L’ensemble des associations ont adapté leurs méthodes de travail et de prise en charge des victimes, en raison de l’état d’urgence sanitaire.

L’augmentation significative du nombre de saisines des associations d’aide aux victime (réseau France Victimes) et la solidarité inventive de ces dernières :

  • Ces associations ont une activité généraliste, en direction des victimes de tous types d’infractions. Depuis le début du confinement, la part de leur activité consacrée aux violences conjugales a sensiblement augmenté, en particulier au cours de la troisième semaine.

  • Sur environ 15000 situations traitées par le réseau, près de 6000 révèlent des violences conjugales dans le couple ou au sein d’un couple séparé (que les faits soient antérieurs ou contemporains avec la période) , soit + 82% depuis le 2 avril.

  • Les évaluations TGD et entretiens EVVI se sont multipliées et ont connu une augmentation comprise entre 55 et 60%.

  • Toutes ces associations ont adapté leurs pratiques pour le public, se sont mises à disposition pour mieux se coordonner avec les partenaires locaux dans ce contexte de télétravail. Par exemple : rappels des victimes dont l’audience a été reportée, appels des victimes dont le conjoint est libéré, déplacement au TJ ou à domicile pour les remise de TGD, création d’astreintes de nuit pour les violences conjugales, proposition d’émissions de radios dédiées au public victime, liens directs avec les cabinets médicaux, tenue de permanences éphémères dans les centres commerciaux dans plusieurs enseignes (Auchan, Super U, Casino ou Leclerc), échanges par sms, distribution de kits de 1ère nécessité pour les femmes victimes ou mise en place d’aides spécifiques avec le département.
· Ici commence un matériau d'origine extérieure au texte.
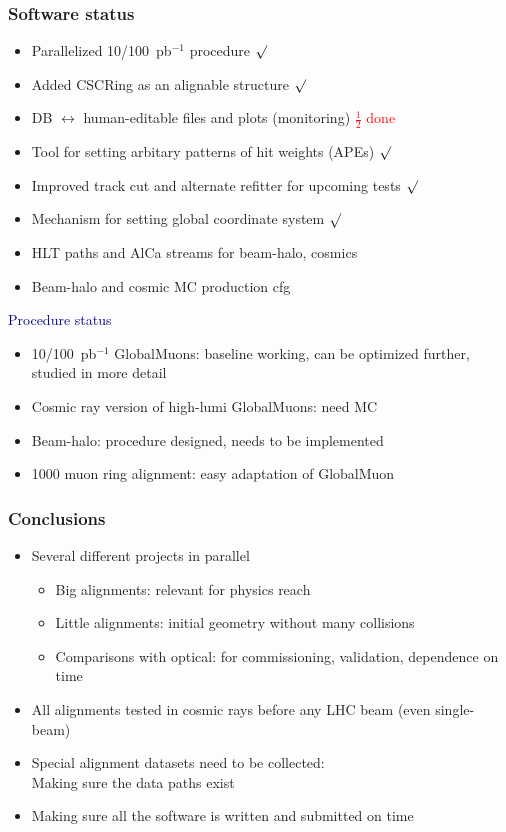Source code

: \documentclass[compress]{beamer}
\begin{document}
\begin{frame}
\frametitle{Software status}
\begin{itemize}
\item Parallelized 10/100~pb$^{-1}$ procedure \hfill \textcolor{red}{$\surd$}
\item Added CSCRing as an alignable structure \hfill \textcolor{red}{$\surd$}
\item DB $\leftrightarrow$ human-editable files and plots (monitoring) \hfill \textcolor{red}{$\frac{1}{2}$ done}
\item Tool for setting arbitary patterns of hit weights (APEs) \hfill \textcolor{red}{$\surd$}
\item Improved track cut and alternate refitter for upcoming tests \hfill \textcolor{red}{$\surd$}
\item Mechanism for setting global coordinate system \hfill \textcolor{red}{$\surd$}
\item HLT paths and AlCa streams for beam-halo, cosmics
\item Beam-halo and cosmic MC production cfg
\end{itemize}

\hspace{-0.83 cm} \textcolor{darkblue}{\Large Procedure status}
\begin{itemize}
\item 10/100~pb$^{-1}$ GlobalMuons: baseline working, can be optimized further, studied in more detail
\item Cosmic ray version of high-lumi GlobalMuons: need MC
\item Beam-halo: procedure designed, needs to be implemented
\item 1000 muon ring alignment: easy adaptation of GlobalMuon
\end{itemize}

\end{frame}

\begin{frame}
\frametitle{Conclusions}
\begin{itemize}\setlength{\itemsep}{0.4 cm}
\item Several different projects in parallel
\begin{itemize}\setlength{\itemsep}{0.15 cm}
\item Big alignments: relevant for physics reach
\item Little alignments: initial geometry without many collisions
\item Comparisons with optical: for commissioning, validation, dependence on time
\end{itemize}

\item All alignments tested in cosmic rays before any LHC beam (even single-beam)

\item Special alignment datasets need to be collected: \\ Making sure the data paths exist

\item Making sure all the software is written and submitted on time
\end{itemize}
\label{numpages}
\end{frame}
\end{document}
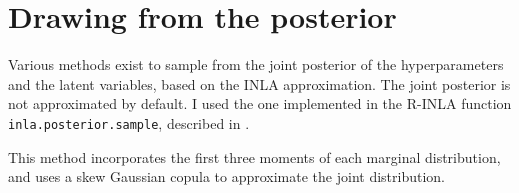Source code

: \documentclass[thesis.tex]{subfiles}
\begin{document}
\section{Drawing from the posterior} \label{transmission:sec:INLA:posterior}

Various methods exist to sample from the joint posterior of the hyperparameters and the latent variables, based on the INLA approximation.
The joint posterior is not approximated by default.
I used the one implemented in the R-INLA function \texttt{inla.posterior.sample}, described in \textcite[section 4]{chiuchioloJoint}.

This method incorporates the first three moments of each marginal distribution, and uses a skew Gaussian copula to approximate the joint distribution.
\end{document}
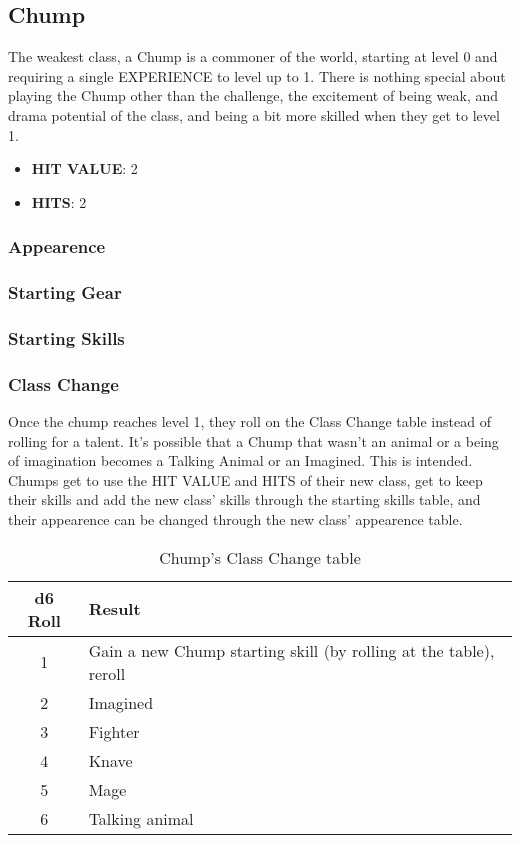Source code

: \subsection{Chump}
The weakest class, a Chump is a commoner of the world, starting at level 0 and requiring a single EXPERIENCE to level up to 1. There is nothing special about playing the Chump other than the challenge, the excitement of being weak, and drama potential of the class, and being a bit more skilled when they get to level 1.

\begin{multicols}[2]
\begin{itemize}
  \item \textbf{HIT VALUE}: 2
  \item \textbf{HITS}: 2
\end{itemize}

\subsubsection*{Appearence}


\subsubsection*{Starting Gear}


\subsubsection*{Starting Skills}


\subsubsection*{Class Change}
Once the chump reaches level 1, they roll on the Class Change table instead of rolling for a talent. It's possible that a Chump that wasn't an animal or a being of imagination becomes a Talking Animal or an Imagined. This is intended. Chumps get to use the HIT VALUE and HITS of their new class, get to keep their skills and add the new class' skills through the starting skills table, and their appearence can be changed through the new class' appearence table.

\end{multicols}

\begin{table}[b!]
\centering
\begin{tabular}{|c|l|}
\hline
\textbf{d6 Roll} & \textbf{Result} \\
\hline
1 & Gain a new Chump starting skill (by rolling at the table), reroll \\
2 & Imagined \\
3 & Fighter \\
4 & Knave \\
5 & Mage \\
6 & Talking animal \\
\hline
\end{tabular}
\caption{Chump's Class Change table}
\label{tab:chump_change}
\end{table}
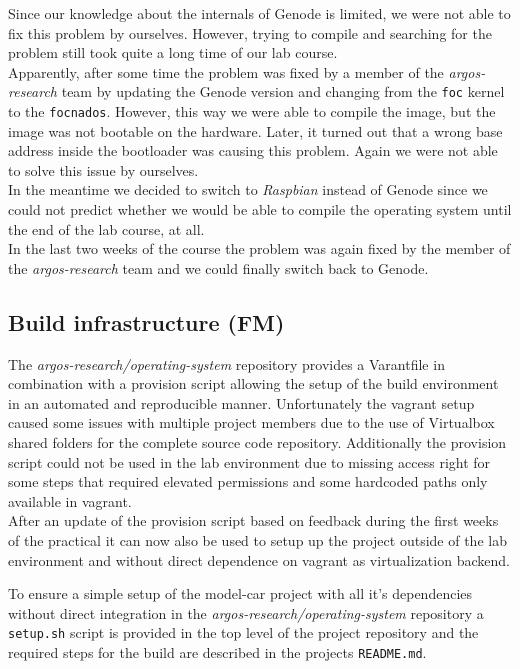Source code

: Since our knowledge about the internals of Genode is limited, we were not able to fix this problem by ourselves. However, trying to compile and searching for the problem still took quite a long time of our lab course. \\

Apparently, after some time the problem was fixed by a member of the \textit{argos-research} team by updating the Genode version and changing from the \texttt{foc} kernel to the \texttt{focnados}. However, this way we were able to compile the image, but the image was not bootable on the hardware. Later, it turned out that a wrong base address inside the bootloader was causing this problem. Again we were not able to solve this issue by ourselves. \\

In the meantime we decided to switch to \textit{Raspbian} instead of Genode since we could not predict whether we would be able to compile the operating system until the end of the lab course, at all. \\

In the last two weeks of the course the problem was again fixed by the member of the \textit{argos-research} team and we could finally switch back to Genode.


\subsection{Build infrastructure (FM)}
The \textit{argos-research/operating-system} repository provides a Varantfile in combination with a provision script allowing the setup of the build environment in an automated and reproducible manner.
Unfortunately the vagrant setup caused some issues with multiple project members due to the use of Virtualbox shared folders for the complete source code repository.
Additionally the provision script could not be used in the lab environment due to missing access right for some steps that required elevated permissions and some hardcoded paths only available in vagrant. \\

After an update of the provision script based on feedback during the first weeks of the practical it can now also be used to setup up the project outside of the lab environment and without direct dependence on vagrant as virtualization backend.

To ensure a simple setup of the model-car project with all it's dependencies without direct integration in the \textit{argos-research/operating-system} repository a \texttt{setup.sh} script is provided in the top level of the project repository and the required steps for the build are described in the projects \texttt{README.md}.
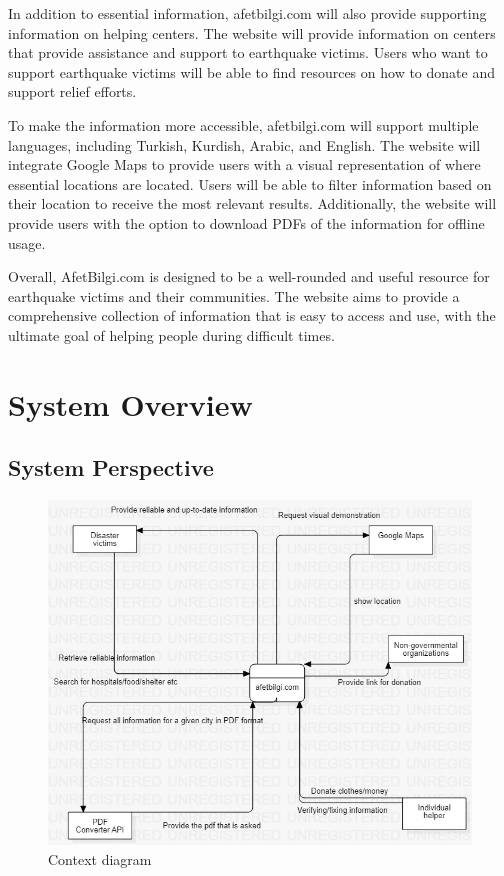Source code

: \documentclass[12pt]{report}
\begin{document}
In addition to essential information, afetbilgi.com will also provide supporting information on 
helping centers. The website will provide information on centers that provide assistance and support 
to earthquake victims. Users who want to support earthquake victims will be able to find resources on
how to donate and support relief efforts.
\newline

To make the information more accessible, afetbilgi.com will support multiple languages, including 
Turkish, Kurdish, Arabic, and English. The website will integrate Google Maps to provide users with 
a visual representation of where essential locations are located. Users will be able to filter 
information based on their location to receive the most relevant results. Additionally, the website 
will provide users with the option to download PDFs of the information for offline usage.
\newline

Overall, AfetBilgi.com is designed to be a well-rounded and useful resource for earthquake victims 
and their communities. The website aims to provide a comprehensive collection of information that is 
easy to access and use, with the ultimate goal of helping people during difficult times.

\section{System Overview}

\subsection{System Perspective}

\begin{figure}[H]
    \includegraphics[scale=0.5]{context-diagram}
    \centering
    \caption{Context diagram}
\end{figure}
\end{document}
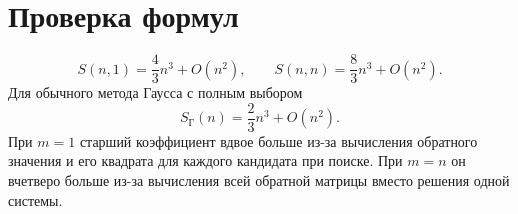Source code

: \documentclass[a4paper,12pt]{article}
\begin{document}
\section{Проверка формул}
\[
    S(n,1) = \frac{4}{3}n^3 + O(n^2),
    \qquad S(n,n) = \frac{8}{3}n^3 + O(n^2).
\]
Для обычного метода Гаусса с полным выбором
\[
    S_{\text{Г}}(n) = \frac{2}{3}n^3 + O(n^2).
\]
При $m = 1$ старший коэффициент вдвое больше из-за вычисления обратного значения и его квадрата для каждого кандидата при поиске. При $m = n$ он вчетверо больше из-за вычисления всей обратной матрицы вместо решения одной системы.
\end{document}
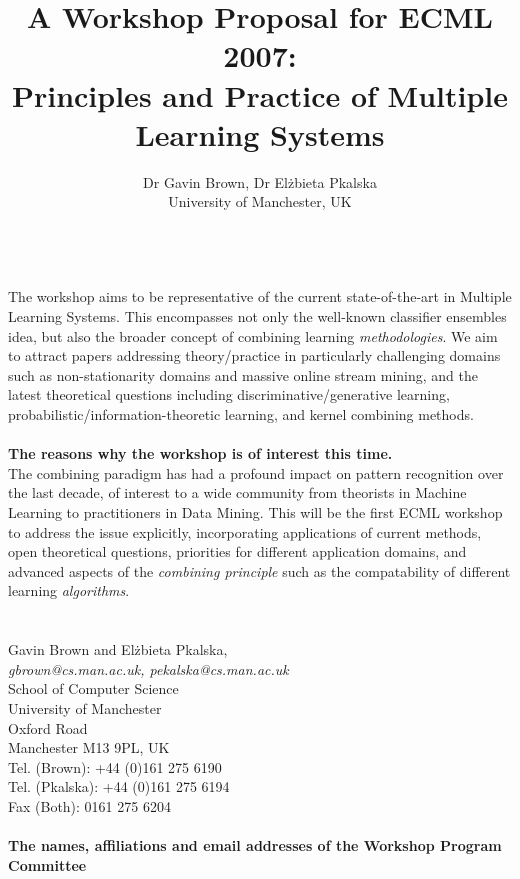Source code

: \documentclass[a4]{article}
\title{A Workshop Proposal for ECML 2007:\\
\bf Principles and Practice of Multiple Learning Systems}
\author{Dr Gavin Brown, Dr El\.zbieta P\e{}kalska\\University of Manchester, UK}
\date{}
\begin{document}
\maketitle

\\
The workshop aims to be representative of the current
state-of-the-art in Multiple Learning Systems.  This encompasses not
only the well-known classifier ensembles idea, but also the broader
concept of combining learning {\em methodologies}.  We aim to attract papers
addressing theory/practice in particularly challenging domains such
as non-stationarity domains and massive online stream mining, and
the latest theoretical questions including discriminative/generative
learning, probabilistic/information-theoretic learning, and kernel
combining methods.\\
\\
{\bf The reasons why the workshop is of interest this time.}\\
The combining paradigm has had a profound impact on pattern
recognition over the last decade, of interest to a wide community
from theorists in Machine Learning to practitioners in Data Mining.
This will be the first ECML workshop to address the issue
explicitly, incorporating applications of current methods, open
theoretical questions, priorities for different application domains,
and advanced aspects of the \emph{combining principle} such as the
compatability of different
learning \emph{algorithms}.\\
\\
\\
Gavin Brown and El\.zbieta P\e{}kalska,\\[1mm]
\emph{gbrown@cs.man.ac.uk, pekalska@cs.man.ac.uk}\\
School of Computer Science\\
University of Manchester\\
Oxford Road\\
Manchester M13 9PL, UK\\
Tel. (Brown): +44 (0)161 275 6190\\
Tel. (P\e{}kalska): +44 (0)161 275 6194\\
Fax (Both): 0161 275 6204\\
\\
{\bf The names, affiliations and email addresses of the Workshop
Program Committee}
\end{document}
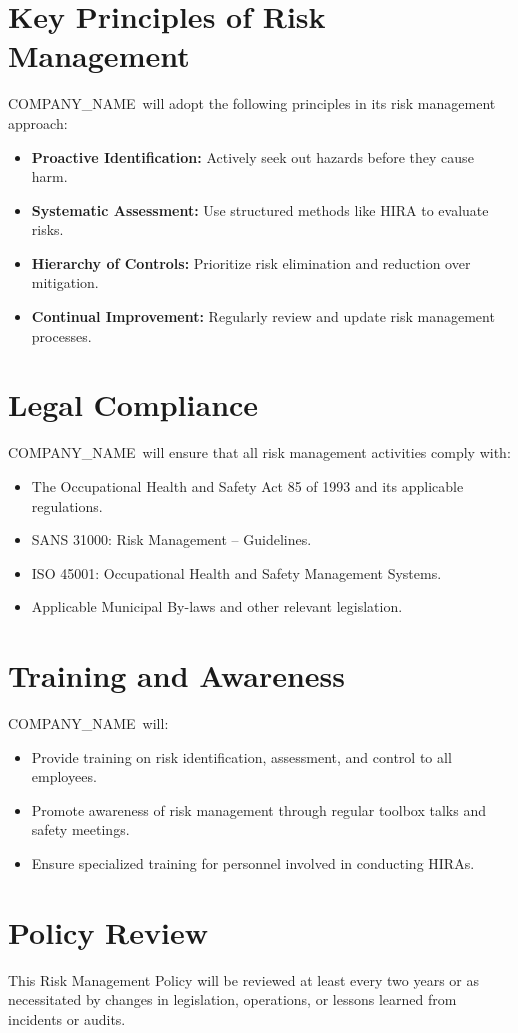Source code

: \documentclass[11pt]{article}
\newcommand{\clientName}{{{COMPANY_NAME}}}
\begin{document}
\section{Key Principles of Risk Management}
\clientName\ will adopt the following principles in its risk management approach:
\begin{itemize}
    \item \textbf{Proactive Identification:} Actively seek out hazards before they cause harm.
    \item \textbf{Systematic Assessment:} Use structured methods like HIRA to evaluate risks.
    \item \textbf{Hierarchy of Controls:} Prioritize risk elimination and reduction over mitigation.
    \item \textbf{Continual Improvement:} Regularly review and update risk management processes.
\end{itemize}

\section{Legal Compliance}
\clientName\ will ensure that all risk management activities comply with:
\begin{itemize}
    \item The Occupational Health and Safety Act 85 of 1993 and its applicable regulations.
    \item SANS 31000: Risk Management – Guidelines.
    \item ISO 45001: Occupational Health and Safety Management Systems.
    \item Applicable Municipal By-laws and other relevant legislation.
\end{itemize}

\section{Training and Awareness}
\clientName\ will:
\begin{itemize}
    \item Provide training on risk identification, assessment, and control to all employees.
    \item Promote awareness of risk management through regular toolbox talks and safety meetings.
    \item Ensure specialized training for personnel involved in conducting HIRAs.
\end{itemize}

\section{Policy Review}
This Risk Management Policy will be reviewed at least every two years or as necessitated by changes in legislation, operations, or lessons learned from incidents or audits.
\end{document}
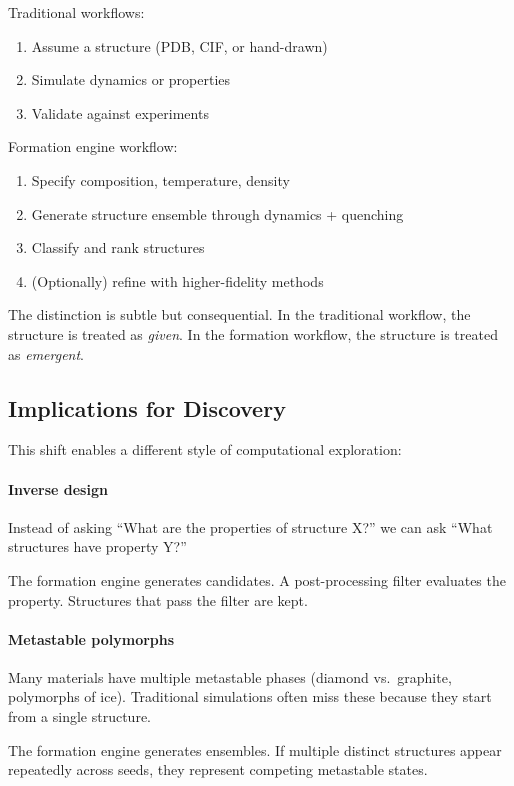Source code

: \documentclass[11pt]{article}
\begin{document}
Traditional workflows:
\begin{enumerate}
\item Assume a structure (PDB, CIF, or hand-drawn)
\item Simulate dynamics or properties
\item Validate against experiments
\end{enumerate}

Formation engine workflow:
\begin{enumerate}
\item Specify composition, temperature, density
\item Generate structure ensemble through dynamics + quenching
\item Classify and rank structures
\item (Optionally) refine with higher-fidelity methods
\end{enumerate}

The distinction is subtle but consequential. In the traditional workflow, the structure is treated as \textit{given}. In the formation workflow, the structure is treated as \textit{emergent}.

\subsection{Implications for Discovery}

This shift enables a different style of computational exploration:

\paragraph{Inverse design} Instead of asking ``What are the properties of structure X?'' we can ask ``What structures have property Y?''

The formation engine generates candidates. A post-processing filter evaluates the property. Structures that pass the filter are kept.

\paragraph{Metastable polymorphs} Many materials have multiple metastable phases (diamond vs.\ graphite, polymorphs of ice). Traditional simulations often miss these because they start from a single structure.

The formation engine generates ensembles. If multiple distinct structures appear repeatedly across seeds, they represent competing metastable states.
\end{document}
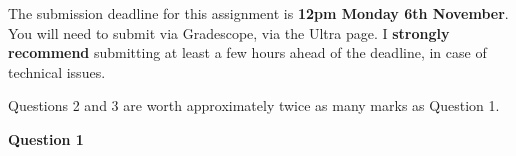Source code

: \documentclass[11pt,a4paper]{article}
\begin{document}




The submission deadline for this assignment is \textbf{12pm Monday 6th November}. You will need to submit via Gradescope, via the Ultra page. I \textbf{strongly recommend} submitting at least a few hours ahead of the deadline, in case of technical issues.

Questions 2 and 3 are worth approximately twice as many marks as Question 1.



\vspace{0.2cm}

\textbf{Question 1}

\vspace{0.2cm}
\end{document}
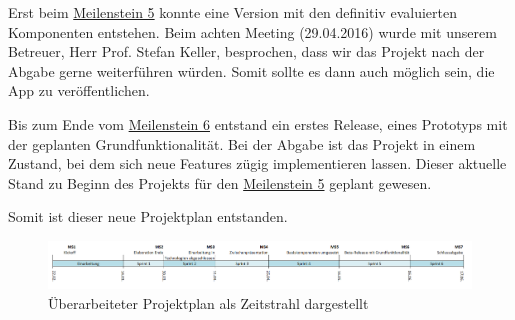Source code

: Erst beim \hyperref[pm-ms5]{Meilenstein 5} konnte eine Version mit den definitiv evaluierten Komponenten entstehen. 
Beim achten Meeting (29.04.2016) wurde mit unserem Betreuer, Herr Prof. Stefan Keller, besprochen, dass wir das Projekt nach der Abgabe gerne weiterführen würden.
Somit sollte es dann auch möglich sein, die App zu veröffentlichen.

Bis zum Ende vom \hyperref[pm-ms6]{Meilenstein 6} entstand ein erstes Release, eines Prototyps mit der geplanten Grundfunktionalität. 
Bei der Abgabe ist das Projekt in einem Zustand, bei dem sich neue Features zügig implementieren lassen.
Dieser aktuelle Stand zu Beginn des Projekts für den \hyperref[pm-ms5]{Meilenstein 5} geplant gewesen.

Somit ist dieser neue Projektplan entstanden.

\begin{figure}[H]
	\centering
	\includegraphics[width=\textwidth]{images/projektmanagement/zeitstrahl_v2.png}
	\caption{Überarbeiteter Projektplan als Zeitstrahl dargestellt}
	\label{image-project-plan-timeline2}
\end{figure}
Les permanences démultipliées des centres d’information sur les droits des femmes et des familles (CIDFF) et leur communication à destination des victimes de violences au sein du couple :

  • Une mise à jour régulière de la liste des permanences assurées par les CIDFF est effectuée, afin de continuer l'information du public. Dans ce cadre, une dizaine de CIDFF ont mis en place des points éphémères dans les supermarchés (CIDFF de Paris au Forum des Halles, CIDFF de Seine Saint Denis au Centre commercial d'Epinay sur Seine, Dunkerque, Lille métropole, Val d'Oise au centre commercial d'Aéroville, Var au centre commercial Grand VAr, projet en cours dans le Maine et Loire).

    Cliquer sur le lien pour accéder à la fiche de présentation du dispositif

  • De nombreux CIDFF ont par ailleurs communiqué sur leurs permanences notamment auprès des partenaires mais aussi sur les réseaux sociaux, en mettant en place des pages Facebook ou en réalisant des supports de sensibilisation, tel le CIDFF du Maine et Loire qui a créé une capsule vidéo « Parents séparés et confinement ».

Comment prendre en charge et accueillir une victime sans pouvoir la rencontrer ?Quel impact une décision d’éviction d’un conjoint violent peut-elle revêtir dans un contexte de risque sanitaire élevé et de grande tension du secteur de l’hébergement d’urgence ?Comment assurer un contrôle et un suivi d’un mis en cause, sans face à face avec l’agent désigné à cet effet ? Comment assurer le traitement judiciaire des demandes de protection, alors que les tribunaux sont fermés ? Comment permettre à une victime d’être assistée d’un conseil, hors les murs d’un cabinet d’avocat ?Comment poursuivre le renforcement de la formation continue des magistrats à la lutte contre les violences au sein du couple, sans pouvoir les réunir ?

C’est à toutes ces questions que les acteurs judiciaires et leurs partenaires tentent de trouver, au fil des jours de confinement, des réponses concrètes, avec le souci permanent de ne pas rompre la protection des victimes de violences intrafamiliales, accrue de surcroît par le contexte de l’enfermement domestique qui peut exacerber les manifestations de violences au sein du foyer.